Das Ganze kommt nicht aus heiterem Himmel!

In Sachen Investitionen ins Schienennetz liegt Deutschland seit Jahrzehnten auf den hinteren Plätzen. 77 Euro pro Kopf und Jahr waren es 2018. Die Schweiz bringt es auf 365 Euro, also 5 Mal so viel!

3.1. HNV (Heilbronner · Hohenloher · Haller Nahverkehr GmbH):

Was brauchen wir noch für die Transformation beim HNV?

Elektrobusse für den HNV:

Der ÖPNV in Wiesbaden soll ab 2022 vollständig emissionsfrei betrieben werden. Bis dahin soll die gesamte Flotte von 220 Bussen auf Elektroantriebe umgestellt sein. 11 Busse sollen ab Sommer mit Wasserstoff fahren. Den Wasserstoff liefert der Mainzer Energiepark aus Windkraft.

Nürnberg erhält eine Förderung für 52 E-Busse, Mainz für 23, Offenbach für 29, Osnabrück für 49 E-Gelenkbusse, Hannover für 48 (eCitaro, elektrischer Stadtbus von Mercedes –Benz), Aachen für 27 (eCitaro), Kiel für 36, Bremen für 20 E-Busse …

und der HNV in der Region der Weltmarktführer?

Immerhin fährt jetzt 1 E-Bus in HN im Probebetrieb.  

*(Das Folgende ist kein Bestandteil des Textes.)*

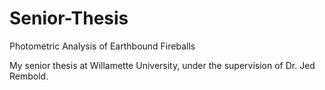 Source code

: # Senior-Thesis
Photometric Analysis of Earthbound Fireballs

My senior thesis at Willamette University, under the supervision of Dr. Jed Rembold.
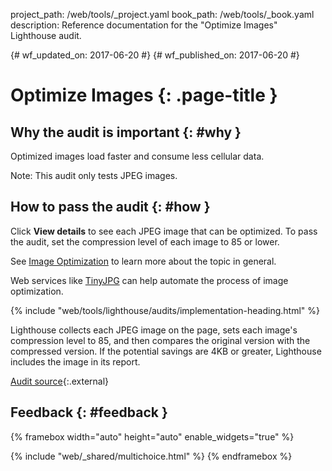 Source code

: project_path: /web/tools/_project.yaml
book_path: /web/tools/_book.yaml
description: Reference documentation for the "Optimize Images" Lighthouse audit.

{# wf_updated_on: 2017-06-20 #}
{# wf_published_on: 2017-06-20 #}

# Optimize Images  {: .page-title }

## Why the audit is important {: #why }

Optimized images load faster and consume less cellular data.

Note: This audit only tests JPEG images.

## How to pass the audit {: #how }

Click **View details** to see each JPEG image that can be optimized.
To pass the audit, set the compression level of each image to 85 or lower.

See [Image Optimization][IO] to learn more about the topic in general.

[IO]: /web/fundamentals/performance/optimizing-content-efficiency/image-optimization

Web services like [TinyJPG](https://tinyjpg.com/) can help automate the
process of image optimization.

{% include "web/tools/lighthouse/audits/implementation-heading.html" %}

Lighthouse collects each JPEG image on the page, sets each image's compression
level to 85, and then compares the original version with the compressed
version. If the potential savings are 4KB or greater, Lighthouse includes the
image in its report.

[Audit source][src]{:.external}

[src]: https://github.com/GoogleChrome/lighthouse/blob/master/lighthouse-core/audits/byte-efficiency/uses-optimized-images.js

## Feedback {: #feedback }

{% framebox width="auto" height="auto" enable_widgets="true" %}
<script>
var label = 'Optimize Images / Helpful';
var url = 'https://github.com/google/webfundamentals/issues/new?title=[' +
      label + ']';
var feedback = {
  "category": "Lighthouse",
  "choices": [
    {
      "button": {
        "text": "This Doc Was Helpful"
      },
      "response": "Thanks for the feedback.",
      "analytics": {
        "label": label
      }
    },
    {
      "button": {
        "text": "This Doc Was Not Helpful"
      },
      "response": 'Sorry to hear that. Please <a href="' + url +
          '" target="_blank">open a GitHub issue</a> and tell us how to ' +
          'make it better.',
      "analytics": {
        "label": label,
        "value": 0
      }
    }
  ]
};
</script>
{% include "web/_shared/multichoice.html" %}
{% endframebox %}
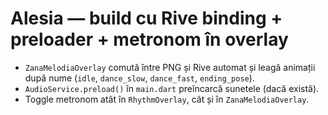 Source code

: # Alesia — build cu Rive binding + preloader + metronom în overlay
- `ZanaMelodiaOverlay` comută între PNG și Rive automat și leagă animații după nume (`idle`, `dance_slow`, `dance_fast`, `ending_pose`).
- `AudioService.preload()` în `main.dart` preîncarcă sunetele (dacă există).
- Toggle metronom atât în `RhythmOverlay`, cât și în `ZanaMelodiaOverlay`.
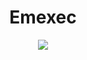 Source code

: <h1 align="center">Emexec</h1>

<p align="center">
  <img src="https://github-readme-stats.vercel.app/api?username=emexec&theme=tokyonight&show_icons=true&hide_border=true&count_private=true&locale=en">
</p>
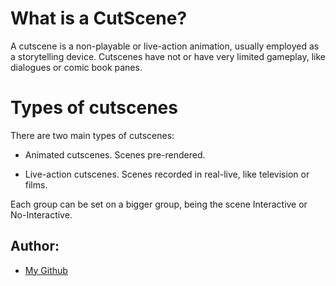 # What is a CutScene?

A cutscene is a non-playable or live-action animation, usually employed as a storytelling device. Cutscenes have not or have very limited gameplay, like dialogues or comic book panes. 

# Types of cutscenes

There are two main types of cutscenes: 

- Animated cutscenes. Scenes pre-rendered. 

- Live-action cutscenes. Scenes recorded in real-live, like television or films. 

Each group can be set on a bigger group, being the scene Interactive or No-Interactive. 

## Author:

- [My Github](https://github.com/JoanBarduena)
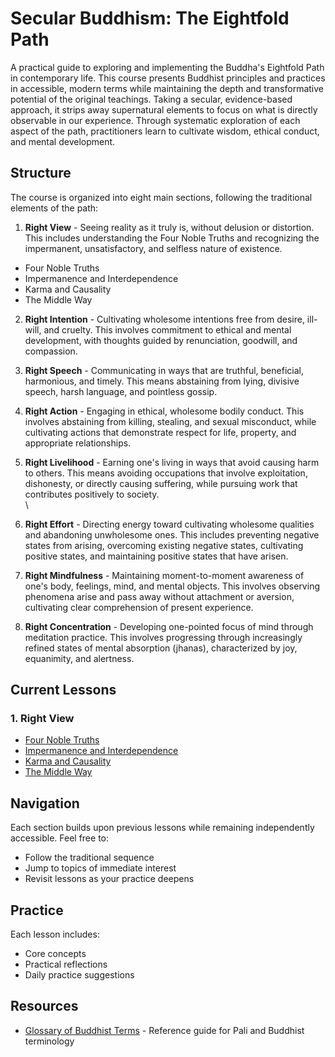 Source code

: # Secular Buddhism: The Eightfold Path

A practical guide to exploring and implementing the Buddha's Eightfold Path in contemporary life. This course presents Buddhist principles and practices in accessible, modern terms while maintaining the depth and transformative potential of the original teachings. Taking a secular, evidence-based approach, it strips away supernatural elements to focus on what is directly observable in our experience. Through systematic exploration of each aspect of the path, practitioners learn to cultivate wisdom, ethical conduct, and mental development.

## Structure

The course is organized into eight main sections, following the traditional elements of the path:

1. **Right View** - Seeing reality as it truly is, without delusion or distortion. This includes understanding the Four Noble Truths and recognizing the impermanent, unsatisfactory, and selfless nature of existence.
  - Four Noble Truths
  - Impermanence and Interdependence
  - Karma and Causality
  - The Middle Way
2. **Right Intention** - Cultivating wholesome intentions free from desire, ill-will, and cruelty. This involves commitment to ethical and mental development, with thoughts guided by renunciation, goodwill, and compassion.  

3. **Right Speech** - Communicating in ways that are truthful, beneficial, harmonious, and timely. This means abstaining from lying, divisive speech, harsh language, and pointless gossip.  

4. **Right Action** - Engaging in ethical, wholesome bodily conduct. This involves abstaining from killing, stealing, and sexual misconduct, while cultivating actions that demonstrate respect for life, property, and appropriate relationships.  

5. **Right Livelihood** - Earning one's living in ways that avoid causing harm to others. This means avoiding occupations that involve exploitation, dishonesty, or directly causing suffering, while pursuing work that contributes positively to society.  
\
6. **Right Effort** - Directing energy toward cultivating wholesome qualities and abandoning unwholesome ones. This includes preventing negative states from arising, overcoming existing negative states, cultivating positive states, and maintaining positive states that have arisen.  

7. **Right Mindfulness** - Maintaining moment-to-moment awareness of one's body, feelings, mind, and mental objects. This involves observing phenomena arise and pass away without attachment or aversion, cultivating clear comprehension of present experience.  

8. **Right Concentration** - Developing one-pointed focus of mind through meditation practice. This involves progressing through increasingly refined states of mental absorption (jhanas), characterized by joy, equanimity, and alertness.

## Current Lessons

### 1. Right View
- [Four Noble Truths](eightfold-path/1-right-view/01-four-noble-truths.md)
- [Impermanence and Interdependence](eightfold-path/1-right-view/02-impermanence-interdependence.md)
- [Karma and Causality](eightfold-path/1-right-view/03-karma.md)
- [The Middle Way](eightfold-path/1-right-view/04-middle-way.md)

## Navigation

Each section builds upon previous lessons while remaining independently accessible. Feel free to:
- Follow the traditional sequence
- Jump to topics of immediate interest
- Revisit lessons as your practice deepens

## Practice

Each lesson includes:
- Core concepts
- Practical reflections
- Daily practice suggestions

## Resources

- [Glossary of Buddhist Terms](glossary.md) - Reference guide for Pali and Buddhist terminology

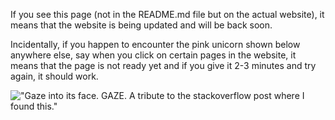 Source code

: If you see this page (not in the README.md file but on the actual website), it means that the website is being updated and will be back soon.  

Incidentally, if you happen to encounter the pink unicorn shown below anywhere else, say when you click on certain pages in the website, it means that the page is not ready yet and if you give it 2-3 minutes and try again, it should work.

!["Gaze into its face. GAZE. A tribute to the stackoverflow post where I found this."](https://i.stack.imgur.com/EzZiD.png)

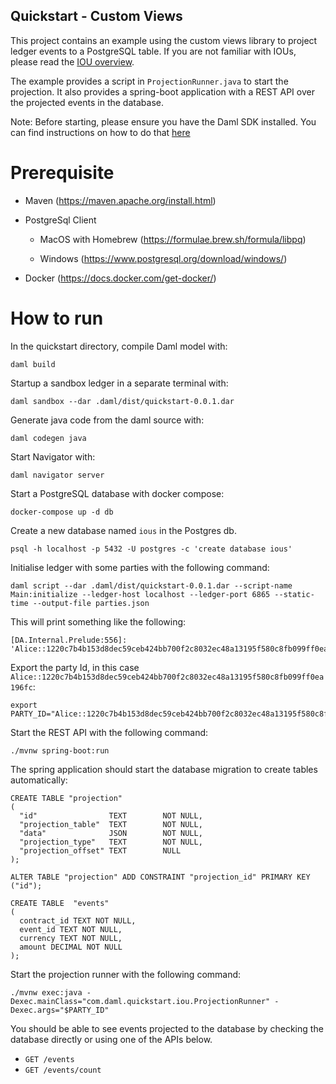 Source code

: ## Quickstart - Custom Views
This project contains an example using the custom views library to project ledger events to a PostgreSQL table. If you 
are not familiar with IOUs, please read the [IOU overview](https://docs.daml.com/app-dev/bindings-java/quickstart.html#tutorials-iou-overview).

The example provides a script in `ProjectionRunner.java` to start the projection. It also provides a spring-boot
application with a REST API over the projected events in the database.

Note: Before starting, please ensure you have the Daml SDK installed. You can find instructions on how to do that [here](https://docs.daml.com/getting-started/installation.html#installing-the-sdk)

# Prerequisite

 - Maven (https://maven.apache.org/install.html)

 - PostgreSql Client
   
   - MacOS with Homebrew (https://formulae.brew.sh/formula/libpq)

   - Windows (https://www.postgresql.org/download/windows/)

 - Docker (https://docs.docker.com/get-docker/)

# How to run

In the quickstart directory, compile Daml model with: 

    daml build

Startup a sandbox ledger in a separate terminal with: 

    daml sandbox --dar .daml/dist/quickstart-0.0.1.dar

Generate java code from the daml source with: 

    daml codegen java

Start Navigator with: 

    daml navigator server

Start a PostgreSQL database with docker compose:

    docker-compose up -d db

Create a new database named `ious` in the Postgres db.

    psql -h localhost -p 5432 -U postgres -c 'create database ious'

Initialise ledger with some parties with the following command:

    daml script --dar .daml/dist/quickstart-0.0.1.dar --script-name Main:initialize --ledger-host localhost --ledger-port 6865 --static-time --output-file parties.json

This will print something like the following:

    [DA.Internal.Prelude:556]: 'Alice::1220c7b4b153d8dec59ceb424bb700f2c8032ec48a13195f580c8fb099ff0ea196fc'

Export the party Id, in this case `Alice::1220c7b4b153d8dec59ceb424bb700f2c8032ec48a13195f580c8fb099ff0ea196fc`:

    export PARTY_ID="Alice::1220c7b4b153d8dec59ceb424bb700f2c8032ec48a13195f580c8fb099ff0ea196fc"

Start the REST API with the following command:

    ./mvnw spring-boot:run

The spring application should start the database migration to create tables automatically:

    CREATE TABLE "projection"
    (
      "id"                TEXT        NOT NULL,
      "projection_table"  TEXT        NOT NULL,
      "data"              JSON        NOT NULL,
      "projection_type"   TEXT        NOT NULL,
      "projection_offset" TEXT        NULL
    );

    ALTER TABLE "projection" ADD CONSTRAINT "projection_id" PRIMARY KEY ("id");

    CREATE TABLE  "events"
    (
      contract_id TEXT NOT NULL,
      event_id TEXT NOT NULL,
      currency TEXT NOT NULL,
      amount DECIMAL NOT NULL
    );

Start the projection runner with the following command:

    ./mvnw exec:java -Dexec.mainClass="com.daml.quickstart.iou.ProjectionRunner" -Dexec.args="$PARTY_ID"

You should be able to see events projected to the database by checking the database directly or using one of the APIs below.
- `GET /events`
- `GET /events/count`
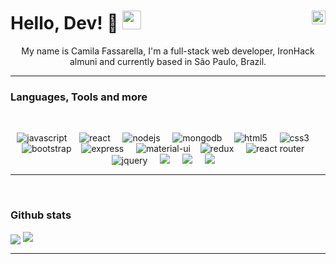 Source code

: # Hello, Dev! 🚀 <img src="https://raw.githubusercontent.com/MartinHeinz/MartinHeinz/master/wave.gif" width="30px"> <a href="https://www.linkedin.com/in/fassarella" target="_blank" rel="nofollow"><img align="right" alt="Camila's Linkedin Profile" width="22px" src="https://cdn.jsdelivr.net/npm/simple-icons@v3/icons/linkedin.svg" /></a>
<p align="center">My name is Camila Fassarella, I'm a full-stack web developer, IronHack almuni and currently based in São Paulo, Brazil.</p>
<hr>

### Languages, Tools and more
<br>
<p align="center"> 
  <img src="https://img.shields.io/badge/JavaScript-323330?style=for-the-badge&logo=javascript&logoColor=F7DF1E" alt="javascript"/> &nbsp; &nbsp;
  <img src="https://img.shields.io/badge/React-20232A?style=for-the-badge&logo=react&logoColor=61DAFB" alt="react" /> &nbsp; &nbsp;
  <img src="https://img.shields.io/badge/Node.js-43853D?style=for-the-badge&logo=node.js&logoColor=white" alt="nodejs"/> &nbsp; &nbsp;
  <img src="https://img.shields.io/badge/MongoDB-4EA94B?style=for-the-badge&logo=mongodb&logoColor=white" alt="mongodb"/> &nbsp; &nbsp;
  <img src="https://img.shields.io/badge/HTML5-E34F26?style=for-the-badge&logo=html5&logoColor=white" alt="html5" /> &nbsp; &nbsp;
  <img src="https://img.shields.io/badge/CSS3-1572B6?style=for-the-badge&logo=css3&logoColor=white" alt="css3" /> &nbsp; &nbsp;
  <img src="https://img.shields.io/badge/Bootstrap-563D7C?style=for-the-badge&logo=bootstrap&logoColor=white" alt="bootstrap" />&nbsp; &nbsp;
  <img src="https://img.shields.io/badge/Express.js-404D59?style=for-the-badge" alt="express" /> &nbsp; &nbsp;
  <img src="https://img.shields.io/badge/Material--UI-0081CB?style=for-the-badge&logo=material-ui&logoColor=white" alt="material-ui" />&nbsp; &nbsp;
  <img src="https://img.shields.io/badge/Redux-593D88?style=for-the-badge&logo=redux&logoColor=white" alt="redux"/> &nbsp; &nbsp;
  <img src="https://img.shields.io/badge/React_Router-CA4245?style=for-the-badge&logo=react-router&logoColor=white" alt="react router" /> &nbsp; &nbsp;
  <img src="https://img.shields.io/badge/jQuery-0769AD?style=for-the-badge&logo=jquery&logoColor=white" alt="jquery"/> &nbsp; &nbsp;
  <img src="https://img.shields.io/badge/Heroku-430098?style=for-the-badge&logo=heroku&logoColor=white" /> &nbsp; &nbsp;
  <img src="https://img.shields.io/badge/Netlify-00C7B7?style=for-the-badge&logo=netlify&logoColor=white" /> &nbsp; &nbsp;
  <img src="https://img.shields.io/badge/visualstudiocode-007ACC?style=for-the-badge&logo=visualstudiocode&logoColor=white"/> &nbsp; &nbsp;



</p>
<hr>
<br>

### Github stats
<img align="center" src="https://github-readme-stats.vercel.app/api?username=CamilaFass&show_icons=true&theme=dracula" /> <img src ="https://github-readme-stats.vercel.app/api/top-langs/?username=CamilaFass&layout=compact&hide_border=true&langs_count=10&hide=jupyter%20notebook,tex,css,php">
<hr>
<br>


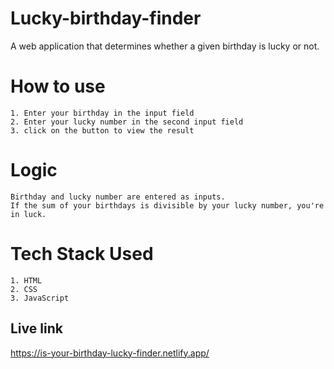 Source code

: 
# Lucky-birthday-finder

A web application that determines whether a given birthday is lucky or not.

#   How to use 
    1. Enter your birthday in the input field
    2. Enter your lucky number in the second input field
    3. click on the button to view the result

#   Logic 
    Birthday and lucky number are entered as inputs.
    If the sum of your birthdays is divisible by your lucky number, you're in luck. 

#   Tech Stack Used
    1. HTML
    2. CSS
    3. JavaScript  
## Live link

https://is-your-birthday-lucky-finder.netlify.app/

Von 1951 bis 1960 waren wir da schon mal weiter: Damals fuhren in Heilbronn Elektrobusse die von Oberleitungen versorgt wurden. Außerhalb der Oberleitungen wurde die Strecke bis zur nächsten Oberleitung mit Schwungmassenspeicher überbrückt. 

 

Mobilitäts-App:

Fahrpläne, Haltestellen, Carsharing, E-Ladestationen, freie Parkplätze – alles in einer App will Karlsruhe im nächsten Jahr anbieten! Auch hier sind wir im Ländle bei weitem nicht Spitze!

 

Seit 2017 hat die litauische Hauptstadt Vilnius eine der fortschrittlichsten Mobilitäts-Apps der Welt, mit der man problemlos ohne privaten Pkw durch die Stadt kommt und das der Stadtverwaltung nebenher so viele Daten liefert, dass sie ihre Verkehrsplanung gerade grundlegend umstellt.

Der Direktor der Stadtverwaltung von Vilnius (Povilas Poderskis) glaubt, dass private Pkw bald wie Pferde sein werden: "Man wird sie nur noch für die Spritztour am Wochenende aus der Garage holen."

Ruftaxi:

Auch Ruftaxi lassen sich gut in solch einen Dienst integrieren. Gerade fern der städtischen Zentren die optimale Lösung. Im Neckar-Odenwald gibt es als Angebot des Verkehrsverbund Rhein-Neckar ein Ruftaxi-System mit 23 Linien.

 

3.2 Stadtbahn: 

Auch und gerade mit neuen Mobilitäts-Apps brauchen wir die Streckenerweiterungen im Zabergäu und langfristig im Bottwartal und im Krebsbachtal.

Doch brauchen wir wirklich die teuren Oberleitungen?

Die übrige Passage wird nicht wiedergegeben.